Loading AI tools
American engineer and radar pioneer From Wikipedia, the free encyclopedia
Richard James Doviak was an American engineer and university professor, pioneer of weather radar. He worked for the National Oceanic and Atmospheric Administration at the National Severe Storms Laboratory developing the NEXRAD radar array using reflectivity, the Doppler effect and the dual polarization to detect precipitation and its movement in clouds. He is also the co-author with Dusan S. Zrnic of the reference book “Doppler Radar and Weather Observations” about modern weather radar and its use.
Richard was born on December 24, 1933, to John and Victoria Doviak.[1] He grew up in New Jersey, where he studied through high school. He then attended Fairleigh Dickinson University, in the same state, before continuing at the Rensselaer Polytechnic Institute from New York State and received his bachelor's degree in 1956.[1][2] Thanks to a scholarship, he then completed a master's degree and then a doctorate in electrical engineering at the University of Pennsylvania (UoP), obtained in 1963.[1][2]
Doviak then served as assistant professor of Electromagnetic Theory, Wave Propagation, and Scattering in Turbulent Media at UoP from 1963 to 1971. He was also a principal investigator at the Valley Forge Research Center from 1967, conducting experiments measuring the forward scattering and backscattering of electromagnetic waves in the cloudless troposphere.[2]
He moved to Oklahoma in 1972 to direct the weather radar program at the National Severe Storms Laboratory (NSSL) in Norman, Oklahoma.
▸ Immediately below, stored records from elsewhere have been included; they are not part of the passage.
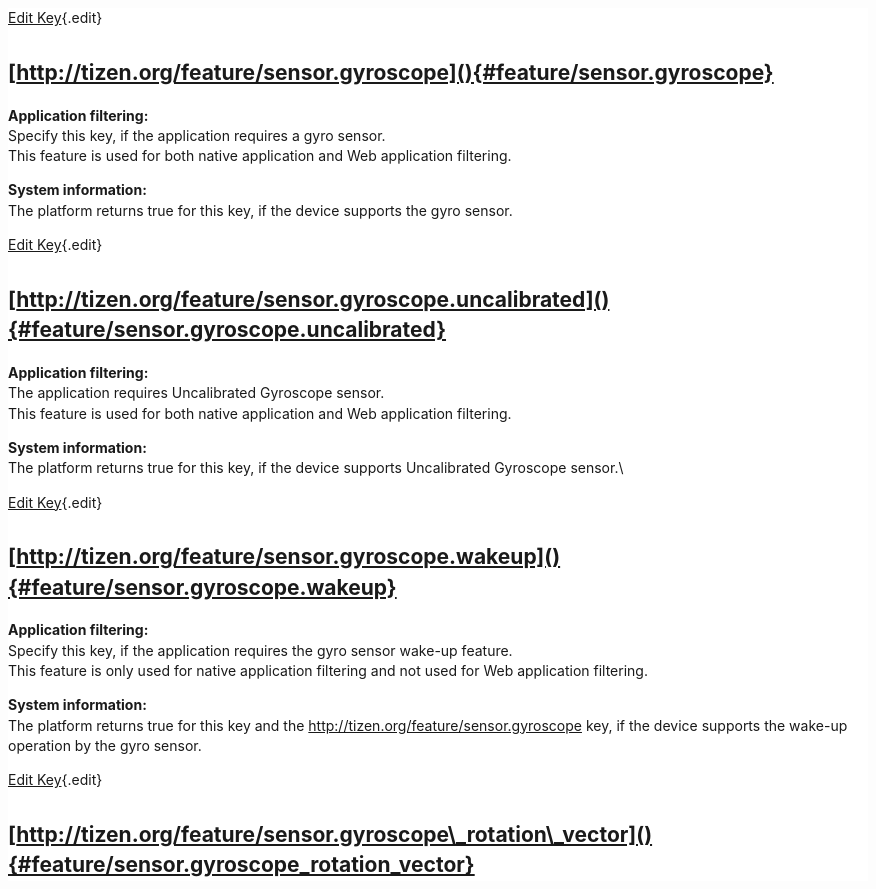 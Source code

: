 [Edit Key](https://www.tizen.org/node/8708/edit?destination=feature "edit"){.edit}

</div>

<div class="views-row views-row-177 views-row-even">

[http://tizen.org/feature/sensor.gyroscope](){#feature/sensor.gyroscope}
------------------------------------------------------------------------

**Application filtering:**\
Specify this key, if the application requires a gyro sensor.\
This feature is used for both native application and Web application filtering.

**System information:**\
The platform returns true for this key, if the device supports the gyro sensor.

[Edit Key](https://www.tizen.org/node/8184/edit?destination=feature "edit"){.edit}

</div>

<div class="views-row views-row-178 views-row-odd">

[http://tizen.org/feature/sensor.gyroscope.uncalibrated](){#feature/sensor.gyroscope.uncalibrated}
--------------------------------------------------------------------------------------------------

**Application filtering:**\
The application requires Uncalibrated Gyroscope sensor.\
This feature is used for both native application and Web application filtering.

**System information:**\
The platform returns true for this key, if the device supports Uncalibrated Gyroscope sensor.\

[Edit Key](https://www.tizen.org/node/20468/edit?destination=feature "edit"){.edit}

</div>

<div class="views-row views-row-179 views-row-even">

[http://tizen.org/feature/sensor.gyroscope.wakeup](){#feature/sensor.gyroscope.wakeup}
--------------------------------------------------------------------------------------

**Application filtering:**\
Specify this key, if the application requires the gyro sensor wake-up feature.\
This feature is only used for native application filtering and not used for Web application filtering.

**System information:**\
The platform returns true for this key and the <http://tizen.org/feature/sensor.gyroscope> key, if the device supports the wake-up operation by the gyro sensor.

[Edit Key](https://www.tizen.org/node/8185/edit?destination=feature "edit"){.edit}

</div>

<div class="views-row views-row-180 views-row-odd">

[http://tizen.org/feature/sensor.gyroscope\_rotation\_vector](){#feature/sensor.gyroscope_rotation_vector}
----------------------------------------------------------------------------------------------------------
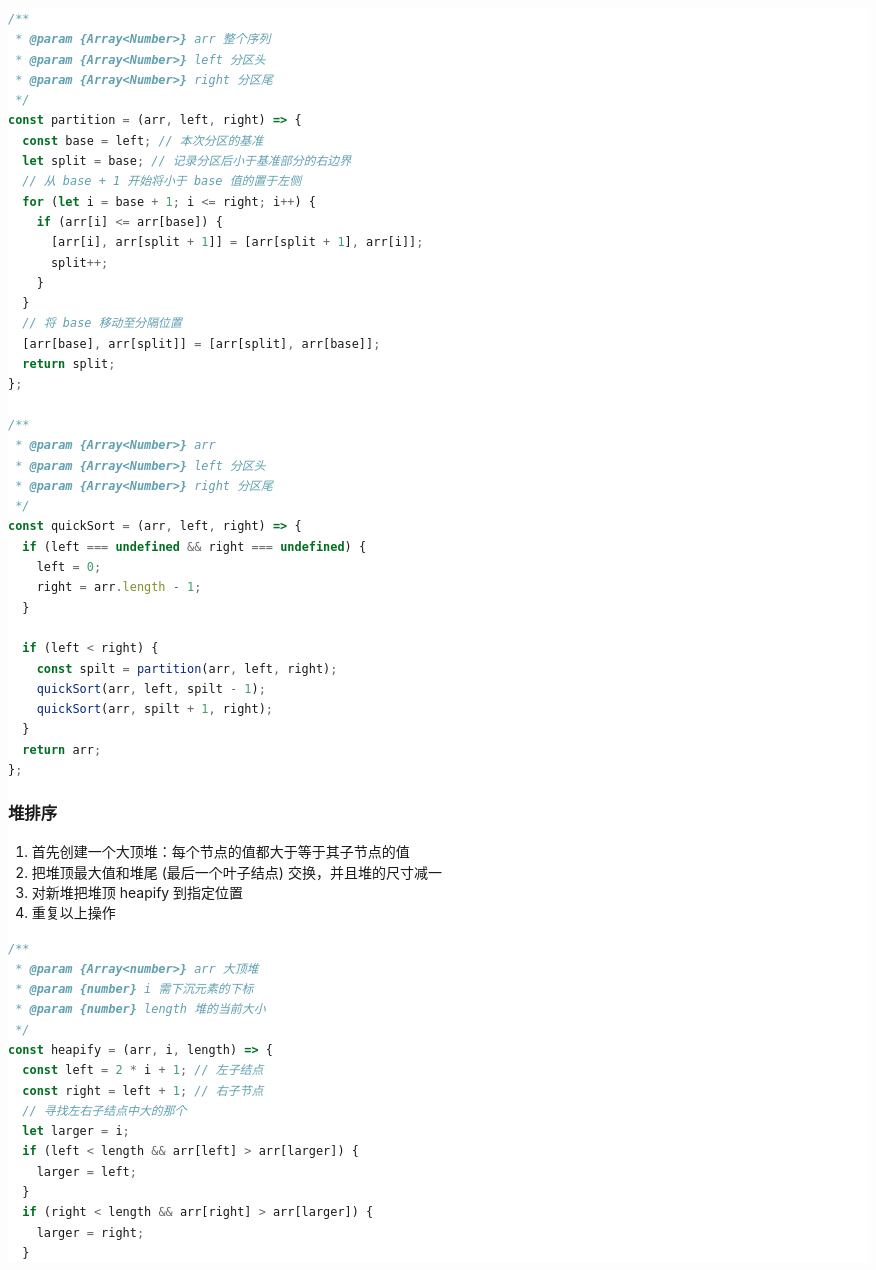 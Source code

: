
 ```js
/**
 * @param {Array<Number>} arr 整个序列
 * @param {Array<Number>} left 分区头
 * @param {Array<Number>} right 分区尾
 */
const partition = (arr, left, right) => {
  const base = left; // 本次分区的基准
  let split = base; // 记录分区后小于基准部分的右边界
  // 从 base + 1 开始将小于 base 值的置于左侧
  for (let i = base + 1; i <= right; i++) {
    if (arr[i] <= arr[base]) {
      [arr[i], arr[split + 1]] = [arr[split + 1], arr[i]];
      split++;
    }
  }
  // 将 base 移动至分隔位置
  [arr[base], arr[split]] = [arr[split], arr[base]];
  return split;
};

/**
 * @param {Array<Number>} arr
 * @param {Array<Number>} left 分区头
 * @param {Array<Number>} right 分区尾
 */
const quickSort = (arr, left, right) => {
  if (left === undefined && right === undefined) {
    left = 0;
    right = arr.length - 1;
  }

  if (left < right) {
    const spilt = partition(arr, left, right);
    quickSort(arr, left, spilt - 1);
    quickSort(arr, spilt + 1, right);
  }
  return arr;
};
```

### 堆排序

1. 首先创建一个大顶堆：每个节点的值都大于等于其子节点的值
2. 把堆顶最大值和堆尾 (最后一个叶子结点) 交换，并且堆的尺寸减一
3. 对新堆把堆顶 heapify 到指定位置
4. 重复以上操作

```js
/**
 * @param {Array<number>} arr 大顶堆
 * @param {number} i 需下沉元素的下标
 * @param {number} length 堆的当前大小
 */
const heapify = (arr, i, length) => {
  const left = 2 * i + 1; // 左子结点
  const right = left + 1; // 右子节点
  // 寻找左右子结点中大的那个
  let larger = i;
  if (left < length && arr[left] > arr[larger]) {
    larger = left;
  }
  if (right < length && arr[right] > arr[larger]) {
    larger = right;
  }
```
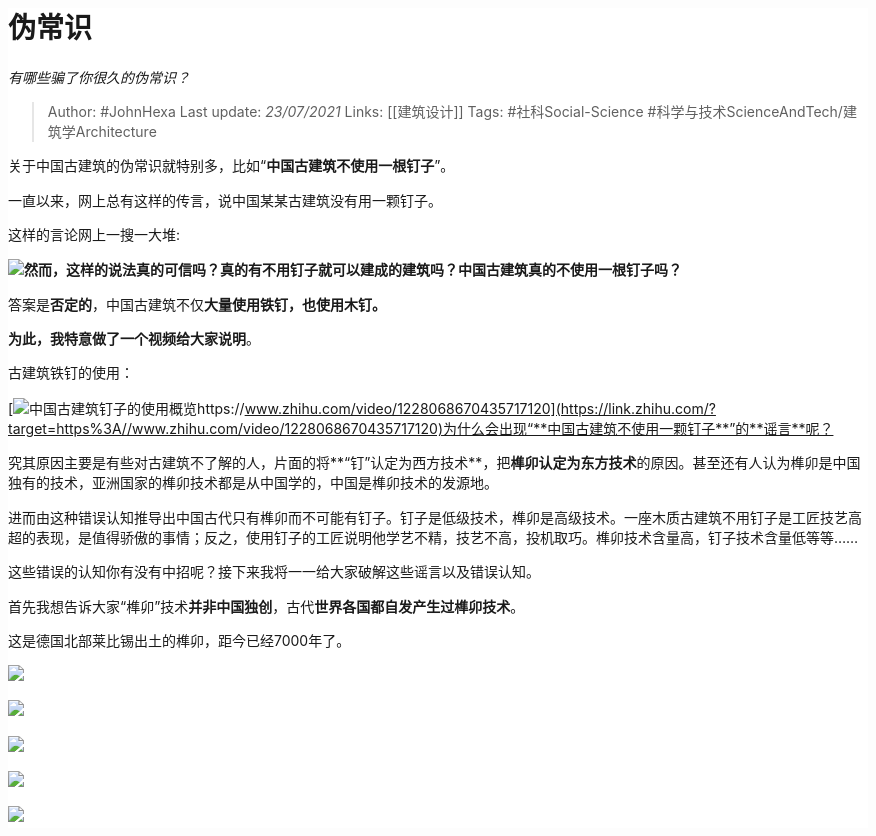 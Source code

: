 # 伪常识
*有哪些骗了你很久的伪常识？*

> Author: #JohnHexa
Last update: *23/07/2021* 
Links: [[建筑设计]]
Tags: #社科Social-Science #科学与技术ScienceAndTech/建筑学Architecture 

 
关于中国古建筑的伪常识就特别多，比如“**中国古建筑不使用一根钉子**”。

一直以来，网上总有这样的传言，说中国某某古建筑没有用一颗钉子。

这样的言论网上一搜一大堆:

![](https://pic4.zhimg.com/50/v2-f7ce969a74be32ca6a85fa61bfb4b866_hd.jpg?source=1940ef5c)**然而，这样的说法真的可信吗？真的有不用钉子就可以建成的建筑吗？中国古建筑真的不使用一根钉子吗？**

  


答案是**否定的**，中国古建筑不仅**大量使用铁钉，也使用木钉。**

**为此，我特意做了一个视频给大家说明**。

古建筑铁钉的使用：

[![](https://pic3.zhimg.com/v2-3339707ac6144b0db7406013d8e1ebdf.jpeg)中国古建筑钉子的使用概览https://www.zhihu.com/video/1228068670435717120](https://link.zhihu.com/?target=https%3A//www.zhihu.com/video/1228068670435717120)为什么会出现“**中国古建筑不使用一颗钉子**”的**谣言**呢？

究其原因主要是有些对古建筑不了解的人，片面的将**“钉”认定为西方技术**，把**榫卯认定为东方技术**的原因。甚至还有人认为榫卯是中国独有的技术，亚洲国家的榫卯技术都是从中国学的，中国是榫卯技术的发源地。

进而由这种错误认知推导出中国古代只有榫卯而不可能有钉子。钉子是低级技术，榫卯是高级技术。一座木质古建筑不用钉子是工匠技艺高超的表现，是值得骄傲的事情；反之，使用钉子的工匠说明他学艺不精，技艺不高，投机取巧。榫卯技术含量高，钉子技术含量低等等……

这些错误的认知你有没有中招呢？接下来我将一一给大家破解这些谣言以及错误认知。

  


  


首先我想告诉大家“榫卯”技术**并非中国独创**，古代**世界各国都自发产生过榫卯技术**。

这是德国北部莱比锡出土的榫卯，距今已经7000年了。

![](https://pic2.zhimg.com/50/v2-19783f9f391c32f4370484f2ddd1291d_hd.jpg?source=1940ef5c)  


![](https://pic4.zhimg.com/50/v2-fca2750e3b62053c43389b34bea8a65e_hd.jpg?source=1940ef5c)  


![](https://pic4.zhimg.com/50/v2-ff6e2f95a442102f15e42177010fe9c6_hd.jpg?source=1940ef5c)  


![](https://pic4.zhimg.com/50/v2-7201db780b2a644b2261a63a3ad1530d_hd.jpg?source=1940ef5c)  


![](https://pic2.zhimg.com/50/v2-07ffb948a3bce2c43b981af2149254de_hd.jpg?source=1940ef5c)  
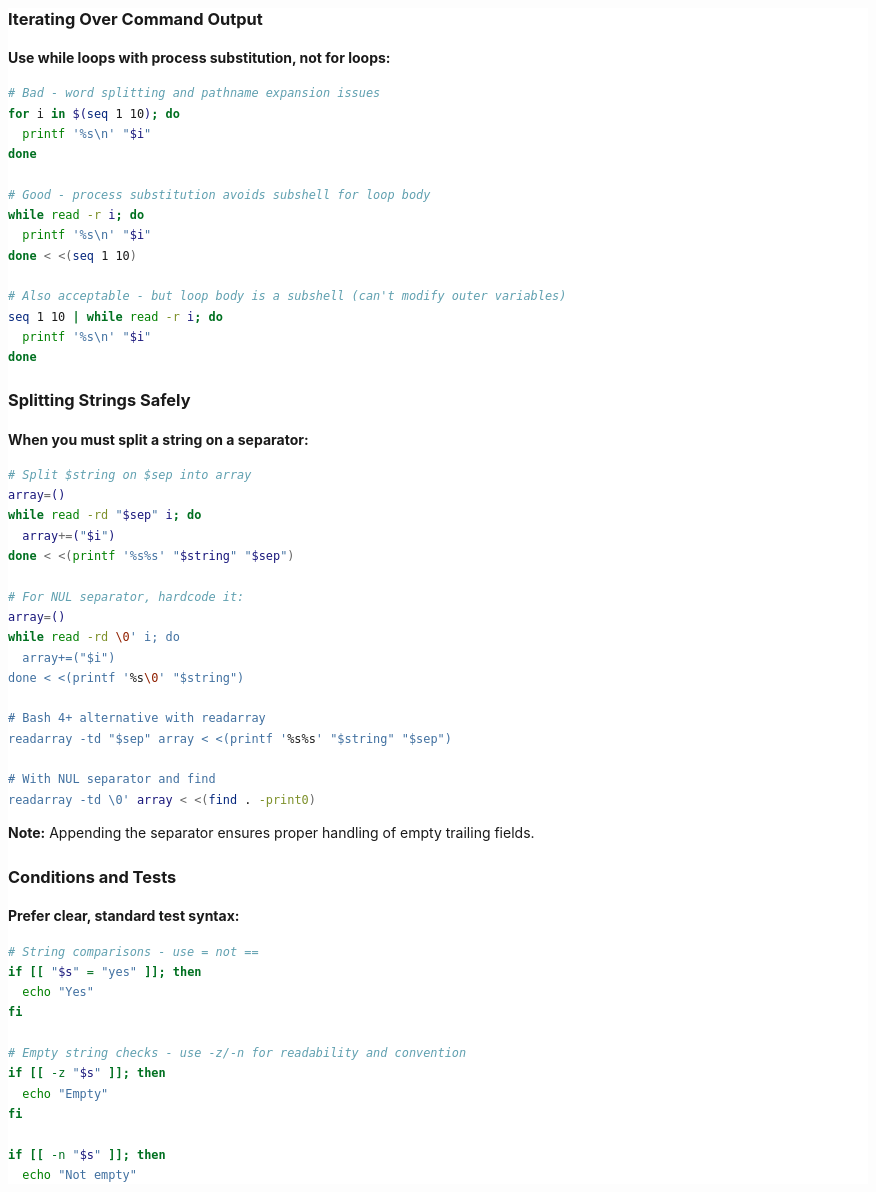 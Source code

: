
 ```bash
```

### Iterating Over Command Output

**Use while loops with process substitution, not for loops:**

```bash
# Bad - word splitting and pathname expansion issues
for i in $(seq 1 10); do
  printf '%s\n' "$i"
done

# Good - process substitution avoids subshell for loop body
while read -r i; do
  printf '%s\n' "$i"
done < <(seq 1 10)

# Also acceptable - but loop body is a subshell (can't modify outer variables)
seq 1 10 | while read -r i; do
  printf '%s\n' "$i"
done
```

### Splitting Strings Safely

**When you must split a string on a separator:**

```bash
# Split $string on $sep into array
array=()
while read -rd "$sep" i; do
  array+=("$i")
done < <(printf '%s%s' "$string" "$sep")

# For NUL separator, hardcode it:
array=()
while read -rd \0' i; do
  array+=("$i")
done < <(printf '%s\0' "$string")

# Bash 4+ alternative with readarray
readarray -td "$sep" array < <(printf '%s%s' "$string" "$sep")

# With NUL separator and find
readarray -td \0' array < <(find . -print0)
```

**Note:** Appending the separator ensures proper handling of empty trailing fields.

### Conditions and Tests

**Prefer clear, standard test syntax:**

```bash
# String comparisons - use = not ==
if [[ "$s" = "yes" ]]; then
  echo "Yes"
fi

# Empty string checks - use -z/-n for readability and convention
if [[ -z "$s" ]]; then
  echo "Empty"
fi

if [[ -n "$s" ]]; then
  echo "Not empty"
```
There he directed the Doppler weather radar project from 1971 to 1987 which led to the development of the NEXRAD network, covering the entire United States since 1990, and which is an essential tool for detection of dangerous meteorological phenomena.[2][3] His team also possibly developed the first-ever real-time Doppler velocity radar display for a weather radar in 1972, according to Doviak.[3]
Doviak later participated in the development of the Polarimetric Weather Radar. This technology, added during the 2010s to NEXRAD, provides National Weather Service forecasters with a measurement of the size and shape of targets like hail.[3] While at the NSSL, he became an assistant professor with the School of Electrical and Computer Engineering and the School of Meteorology at the University of Oklahoma.[2]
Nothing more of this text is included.